Back in its heyday I remember that Poirot was pretty much considered the benchmark for high quality TV drama. They spent insane amounts of money transporting entire streets back to another period, only to then use a few closeups, and go and edit the whole thing on mere 625-line videotape. Sorry about that overseas viewers, and anyone watching a repeat on a high-definition television...

This documentary Being Poirot is not about those shortcomings though. While it does try to touch on a few production matters, it's far more a celebration of the character's popularity, and just what a fine performance lead actor David Suchet has been turning in as Poirot for the past couple of decades. Since I have not read any of the original books (barring the start of Curtain a while back) I cannot possibly judge how well he has succeeded, however plenty about the man himself still impresses me in this doco.

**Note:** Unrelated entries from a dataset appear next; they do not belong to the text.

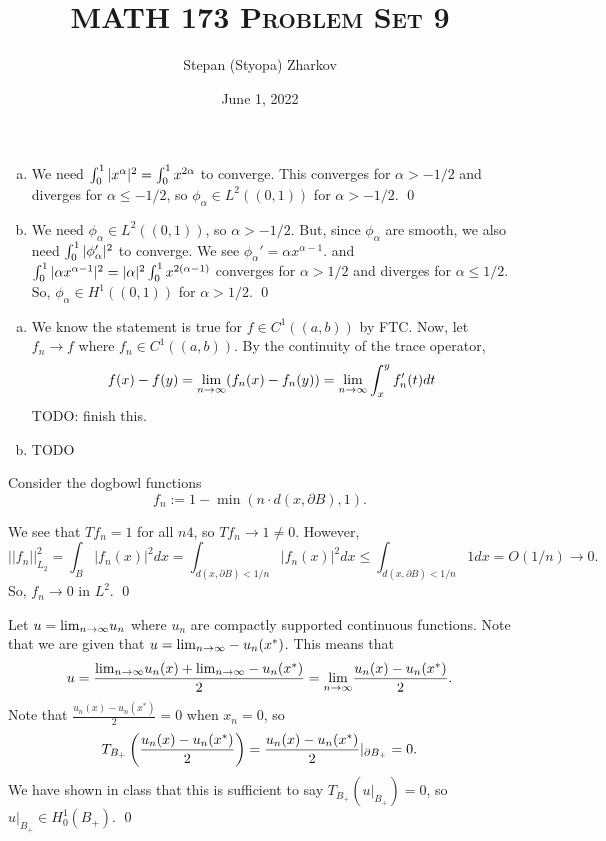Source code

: \documentclass{article}
\title{\textsc{MATH 173 Problem Set 9}}
\author{Stepan (Styopa) Zharkov}
\date{June 1, 2022}
\renewcommand{\d}{\partial}
\begin{document}
\maketitle
{} 
\tri
\hop 
\solution

\newpage
{} 
\tri
\hop 
\solution
\begin{enumerate}[(a)]
    \item We need $\int_0^1 |x^\alpha|^2 = \int_0^1 x^{2\alpha}$ to converge. This converges for $\alpha > -1/2$ and diverges for $\alpha \le -1/2$, so $\phi_\alpha \in L^2((0,1))$ for $\alpha > -1/2$. \qed
    \item We need $\phi_\alpha \in L^2((0,1))$, so $\alpha > -1/2$. But, since $\phi_\alpha$ are smooth, we also need $\int_0^1 |\phi_\alpha ' |^2$ to converge. We see $\phi_\alpha' = \alpha x^{\alpha-1}$. and $\int_0^1 |\alpha x^{\alpha-1}|^2 = |\alpha|^2\int_0^1 x^{2(\alpha-1)}$ converges for $\alpha > 1/2$ and diverges for $\alpha \le 1/2$. So, $\phi_\alpha \in H^1((0,1))$ for $\alpha > 1/2$. \qed
\end{enumerate}

\newpage
{} 
\tri
\hop 
\solution
\begin{enumerate}[(a)]
    \item We know the statement is true for $f \in C^1((a,b))$ by FTC. Now, let $f_n \to f$ where $f_n \in C^1((a,b))$. By the continuity of the trace operator, 
    \[f(x) - f(y) = {\lim_{n \to \infty}} (f_n(x)-f_n(y)) = {\lim_{n \to \infty}} \int_x^yf_n'(t)dt\]
    TODO: finish this.
    \item TODO
\end{enumerate}

\newpage
{} 
\tri
\hop 
\solution

\newpage
{} 
\tri
\hop 
\solution Consider the dogbowl functions 
\[f_n := 1-\min(n\cdot d(x, \d B), 1).\]


We see that $Tf_n = 1$ for all $n4$, so $Tf_n \to 1 \ne 0$. However, 
\[||f_n||_{L_2}^2 = \int_B |f_n(x)|^2dx = \int_{d(x,\d B)< 1/n} |f_n(x)|^2dx \le  \int_{d(x,\d B)< 1/n} 1 dx  = O(1/n) \to 0.\]
So, $f_n \to 0$ in $L^2$. \qed
 
\newpage
{} 
\tri
\hop 
\solution Let $u = {\lim_{n \to \infty}} u_n$ where $u_n$ are compactly supported continuous functions. Note that we are given that $u = {\lim_{n \to \infty}} -u_n(x^*)$. This means that 
\[u = \frac{ {\lim_{n \to \infty}} u_n(x) + {\lim_{n \to \infty}} -u_n(x^*)}{2}= {\lim_{n \to \infty}} \frac{u_n(x)-u_n(x^*)}{2}.\]
Note that $\frac{u_n(x)-u_n(x^*)}{2}= 0$ when $x_n =0$, so 
\[T_{B_+}\del{\frac{u_n(x)-u_n(x^*)}{2}} =\frac{u_n(x)-u_n(x^*)}{2}|_{\d B_+} = 0.\]
We have shown in class that this is sufficient to say $T_{B_+}(u|_{B_+}) = 0$, so $u|_{B_+}\in H_0^1(B_+)$. \qed
\end{document}
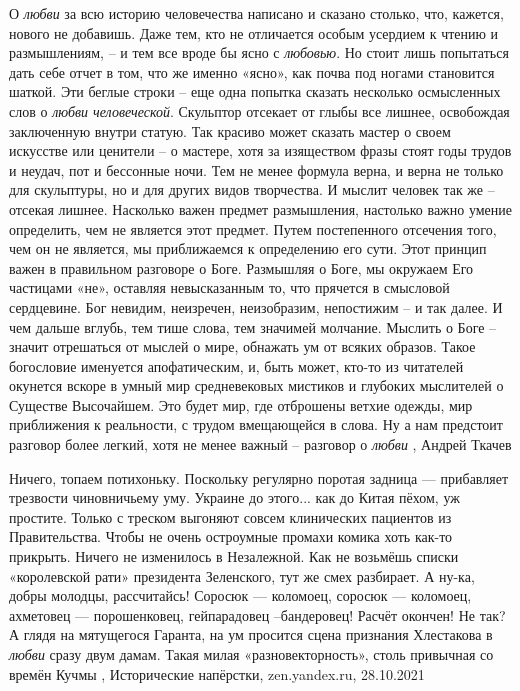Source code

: О \emph{любви} за всю историю человечества написано и сказано столько, что, кажется,
нового не добавишь. Даже тем, кто не отличается особым усердием к чтению и
размышлениям, – и тем все вроде бы ясно с \emph{любовью}. Но стоит лишь попытаться
дать себе отчет в том, что же именно «ясно», как почва под ногами становится
шаткой.  Эти беглые строки – еще одна попытка сказать несколько осмысленных
слов о \emph{любви человеческой}.  Скульптор отсекает от глыбы все лишнее, освобождая
заключенную внутри статую.  Так красиво может сказать мастер о своем искусстве
или ценители – о мастере, хотя за изяществом фразы стоят годы трудов и неудач,
пот и бессонные ночи. Тем не менее формула верна, и верна не только для
скульптуры, но и для других видов творчества. И мыслит человек так же – отсекая
лишнее.  Насколько важен предмет размышления, настолько важно умение
определить, чем не является этот предмет. Путем постепенного отсечения того,
чем он не является, мы приближаемся к определению его сути.  Этот принцип важен
в правильном разговоре о Боге. Размышляя о Боге, мы окружаем Его частицами
«не», оставляя невысказанным то, что прячется в смысловой сердцевине. Бог
невидим, неизречен, неизобразим, непостижим – и так далее. И чем дальше вглубь,
тем тише слова, тем значимей молчание.  Мыслить о Боге – значит отрешаться от
мыслей о мире, обнажать ум от всяких образов. Такое богословие именуется
апофатическим, и, быть может, кто-то из читателей окунется вскоре в умный мир
средневековых мистиков и глубоких мыслителей о Существе Высочайшем. Это будет
мир, где отброшены ветхие одежды, мир приближения к реальности, с трудом
вмещающейся в слова.  Ну а нам предстоит разговор более легкий, хотя не менее
важный – разговор о \emph{любви}
, Андрей Ткачев

Ничего, топаем потихоньку. Поскольку регулярно поротая задница — прибавляет
трезвости чиновничьему уму. Украине до этого... как до Китая пёхом, уж простите.
Только с треском выгоняют совсем клинических пациентов из Правительства. Чтобы
не очень остроумные промахи комика хоть как-то прикрыть.  Ничего не изменилось
в Незалежной. Как не возьмёшь списки «королевской рати» президента Зеленского,
тут же смех разбирает. А ну-ка, добры молодцы, рассчитайсь! Соросюк — коломоец,
соросюк — коломоец, ахметовец — порошенковец, гейпарадовец –бандеровец! Расчёт
окончен! Не так? А глядя на мятущегося Гаранта, на ум просится сцена признания
Хлестакова в \emph{любви} сразу двум дамам. Такая милая «разновекторность», столь
привычная со времён Кучмы
, 
Исторические напёрстки, zen.yandex.ru, 28.10.2021

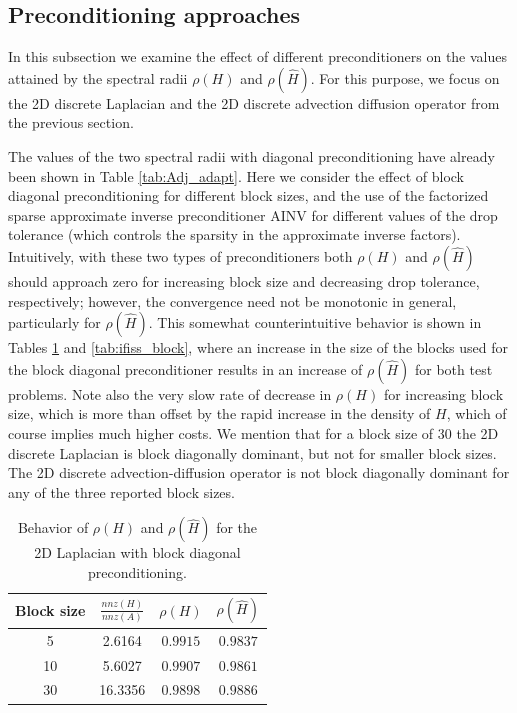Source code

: \documentclass[times]{nlaauth}
\begin{document}
\subsection{Preconditioning approaches}

In this subsection we examine the effect of different preconditioners
on the values attained by the spectral radii $\rho(H)$ and $\rho(\hat{H})$.
For this purpose, we focus on the 2D discrete Laplacian and the
2D discrete advection
diffusion operator from the previous section.

The values of the two spectral radii with
diagonal preconditioning have already been shown in Table
\ref{tab:Adj_adapt}.
Here we consider the effect of
block diagonal preconditioning for different block sizes,
and the use of the factorized sparse approximate inverse
preconditioner AINV \cite{BMT1996,BT1998}
for different values of the drop tolerance (which controls the
sparsity in the approximate inverse factors).
Intuitively, with these two types of preconditioners both $\rho(H)$ and $\rho(\hat{H})$
should approach zero for increasing block size and decreasing
drop tolerance, respectively; however, the convergence need
not be monotonic in general, particularly for $\rho(\hat{H})$.
This somewhat counterintuitive
behavior is shown in Tables \ref{tab:lap2d_block} and \ref{tab:ifiss_block},
where an increase in the size of the blocks used for the block diagonal
preconditioner results in an increase of $\rho(\hat{H})$ for both test problems.
Note also the very slow rate of decrease in $\rho(H)$ for increasing block
size, which is more than offset by the rapid increase in the density of $H$,
which of course implies much higher costs.
We mention that for a block size of 30 the 2D discrete Laplacian is
block diagonally dominant, but not for smaller block sizes. The 2D
discrete advection-diffusion operator is not block diagonally dominant
for any of the three reported block sizes.


\begin{table}[!t]
\centering
\begin{tabular}{|c|c|c|c|}
\hline
\textbf{Block size} & \textbf{$\frac{nnz(H)}{nnz(A)}$}& $\rho(H)$
&$\rho(\hat{H})$\\
\hline
 5 & 2.6164 & $0.9915$ & $0.9837$\\
\hline
 10 & 5.6027 & $0.9907$ & $0.9861$\\
\hline
 30 & 16.3356 & $0.9898$  & $0.9886$\\
\hline
\end{tabular}
\caption{Behavior of $\rho(H)$ and $\rho(\hat{H})$ for the
2D Laplacian with block diagonal preconditioning.}
\label{tab:lap2d_block}
\end{table}
\end{document}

For a start, he actually pulls off presenting and narrating a show that hangs on what a great actor he is. Surely there can be few celebrities who can wield the necessary humility to get away with this, yet Suchet does it! That it is so hard to reconcile the actor and the character as being the same person, only serves to further his success.

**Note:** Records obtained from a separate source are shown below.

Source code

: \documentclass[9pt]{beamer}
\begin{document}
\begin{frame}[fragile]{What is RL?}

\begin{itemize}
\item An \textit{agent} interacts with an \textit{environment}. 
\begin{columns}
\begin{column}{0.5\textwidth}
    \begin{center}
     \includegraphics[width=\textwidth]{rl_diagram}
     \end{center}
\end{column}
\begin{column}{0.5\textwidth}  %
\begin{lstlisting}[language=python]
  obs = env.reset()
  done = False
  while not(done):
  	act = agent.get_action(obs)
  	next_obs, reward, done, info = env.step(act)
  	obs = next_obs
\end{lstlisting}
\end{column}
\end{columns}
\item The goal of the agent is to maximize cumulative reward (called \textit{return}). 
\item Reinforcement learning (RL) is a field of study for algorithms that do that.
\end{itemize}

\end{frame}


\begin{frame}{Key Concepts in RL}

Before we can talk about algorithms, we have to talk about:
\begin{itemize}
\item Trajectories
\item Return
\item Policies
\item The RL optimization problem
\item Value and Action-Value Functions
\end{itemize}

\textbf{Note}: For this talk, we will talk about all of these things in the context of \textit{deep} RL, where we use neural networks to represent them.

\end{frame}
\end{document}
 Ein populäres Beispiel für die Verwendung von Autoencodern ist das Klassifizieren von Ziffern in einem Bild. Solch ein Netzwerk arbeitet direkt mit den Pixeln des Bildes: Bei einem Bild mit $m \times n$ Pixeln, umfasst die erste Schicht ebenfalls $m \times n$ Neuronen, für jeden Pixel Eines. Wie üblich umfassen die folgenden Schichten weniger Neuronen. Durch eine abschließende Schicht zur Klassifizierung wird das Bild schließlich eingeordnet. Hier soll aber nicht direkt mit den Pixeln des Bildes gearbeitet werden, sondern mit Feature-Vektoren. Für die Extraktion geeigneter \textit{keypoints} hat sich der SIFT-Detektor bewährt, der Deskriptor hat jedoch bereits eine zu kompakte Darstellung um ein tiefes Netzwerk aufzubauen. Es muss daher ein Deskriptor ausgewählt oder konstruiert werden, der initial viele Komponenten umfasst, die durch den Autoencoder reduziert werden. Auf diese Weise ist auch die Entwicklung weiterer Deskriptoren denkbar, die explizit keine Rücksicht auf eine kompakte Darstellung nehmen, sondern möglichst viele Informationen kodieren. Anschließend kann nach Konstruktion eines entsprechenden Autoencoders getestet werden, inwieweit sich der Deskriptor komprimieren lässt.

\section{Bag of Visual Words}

Even here though, it skips any mention of his first association with the canon, playing Inspector Japp in the 1985 movie of Thirteen At Dinner. I wouldn't mind but when so much time is instead invested in far more trivial footage of him doing things like meeting the real-life Belgian chief of police, you have to wonder just what makes that so much more worthy of inclusion. Perhaps again a case of showing off a budget at the expense of doing things better?

Original series producer Brian Eastman admits that he chose to reset it almost entirely in the wrong year but, in this edit at least, offers no explanation for why.

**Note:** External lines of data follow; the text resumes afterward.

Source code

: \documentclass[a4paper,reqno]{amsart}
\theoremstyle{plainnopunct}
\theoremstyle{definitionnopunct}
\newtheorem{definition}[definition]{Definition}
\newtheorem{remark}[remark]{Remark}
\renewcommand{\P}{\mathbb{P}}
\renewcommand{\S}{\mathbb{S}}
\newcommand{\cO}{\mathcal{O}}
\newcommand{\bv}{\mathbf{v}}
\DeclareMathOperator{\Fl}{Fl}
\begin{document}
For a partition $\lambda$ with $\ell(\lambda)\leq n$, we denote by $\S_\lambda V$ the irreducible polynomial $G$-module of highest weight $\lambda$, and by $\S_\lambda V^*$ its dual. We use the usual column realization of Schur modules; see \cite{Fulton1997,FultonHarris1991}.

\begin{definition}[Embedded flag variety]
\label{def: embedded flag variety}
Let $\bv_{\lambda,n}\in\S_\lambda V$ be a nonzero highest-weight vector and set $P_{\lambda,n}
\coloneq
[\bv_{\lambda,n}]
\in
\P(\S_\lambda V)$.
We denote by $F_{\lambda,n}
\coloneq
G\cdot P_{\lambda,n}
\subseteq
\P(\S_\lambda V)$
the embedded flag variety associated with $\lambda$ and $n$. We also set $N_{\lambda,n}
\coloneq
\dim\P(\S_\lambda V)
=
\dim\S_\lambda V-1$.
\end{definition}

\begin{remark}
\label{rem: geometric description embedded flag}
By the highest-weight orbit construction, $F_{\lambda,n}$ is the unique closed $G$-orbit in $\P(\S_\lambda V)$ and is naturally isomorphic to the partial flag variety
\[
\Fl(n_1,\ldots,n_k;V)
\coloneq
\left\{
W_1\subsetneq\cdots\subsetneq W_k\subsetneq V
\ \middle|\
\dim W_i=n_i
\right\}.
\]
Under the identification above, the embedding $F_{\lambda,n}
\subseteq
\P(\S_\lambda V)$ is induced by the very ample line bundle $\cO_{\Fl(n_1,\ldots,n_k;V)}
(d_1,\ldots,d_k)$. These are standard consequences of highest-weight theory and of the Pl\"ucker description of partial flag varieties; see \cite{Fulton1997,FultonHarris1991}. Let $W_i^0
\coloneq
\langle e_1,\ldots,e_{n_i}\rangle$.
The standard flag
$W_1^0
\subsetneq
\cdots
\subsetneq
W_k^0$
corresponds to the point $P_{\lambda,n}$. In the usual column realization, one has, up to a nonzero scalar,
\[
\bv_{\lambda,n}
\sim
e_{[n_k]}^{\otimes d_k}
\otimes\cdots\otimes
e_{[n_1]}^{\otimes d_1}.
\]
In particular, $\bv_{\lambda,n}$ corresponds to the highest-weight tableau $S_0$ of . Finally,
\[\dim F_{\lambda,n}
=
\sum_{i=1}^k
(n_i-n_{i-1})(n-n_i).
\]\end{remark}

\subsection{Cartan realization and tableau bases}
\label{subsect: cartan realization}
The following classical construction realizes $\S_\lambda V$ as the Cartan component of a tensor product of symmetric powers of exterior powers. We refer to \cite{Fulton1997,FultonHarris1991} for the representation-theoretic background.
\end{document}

Nitpicks about a series that I didn't really follow aside, having at least dropped in and out of the show since it began in the 1980s, I have to admit that I too am one of those sorry to see the little man in the hat go. No longer will I find myself watching him for 20 minutes while I'm eating, before leaving him to continue his sleuthing while I go to another room to get on with doing something else. While I have never been able to get my head around whodunits, this show has always remained consistently watchable.

Having this year broken that pattern by actually following the whole of his final series (if not its plots), I must admit that as usual there is a part of me that thinks it might be worth sitting down and watching them all, in order, from the start.

And yet, no there isn't. Despite this programme's claim that they have adapted every Poirot story ever published, they still skipped the stage play Black Coffee. Oh well, maybe now that they all have a bit of time on their hands, that will come, and / or a series chronicling the cases of nearby Parker Pyne.

For this omission, and all the reasons I mentioned at the start, no matter how definitive Suchet's portrayal may be, the fact remains that the world is still waiting for a film/TV version of Poirot that is similarly definitive. Faithful, rather than merely inspired by.

Why do they make TV adaptations like this? I don't know.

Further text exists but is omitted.